▸ Requirement
Whenever a picture appears, leave it out while repeating all the other data exactly.

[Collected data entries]
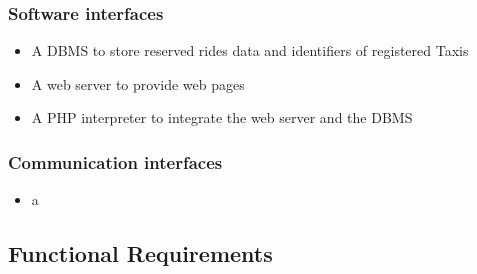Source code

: 		\subsubsection{Software interfaces}
		\begin{itemize}
			\item A DBMS to store reserved rides data and identifiers of registered Taxis
			\item A web server to provide web pages
			\item A PHP interpreter to integrate the web server and the DBMS
		\end{itemize}
		\subsubsection{Communication interfaces}
		\begin{itemize}
			\item a 
		\end{itemize}
	\subsection{Functional Requirements}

▸ Answer space
Source code

: 		\subsubsection{Software interfaces}
		\begin{itemize}
			\item A DBMS to store reserved rides data and identifiers of registered Taxis
			\item A web server to provide web pages
			\item A PHP interpreter to integrate the web server and the DBMS
		\end{itemize}
		\subsubsection{Communication interfaces}
		\begin{itemize}
			\item a 
		\end{itemize}
	\subsection{Functional Requirements}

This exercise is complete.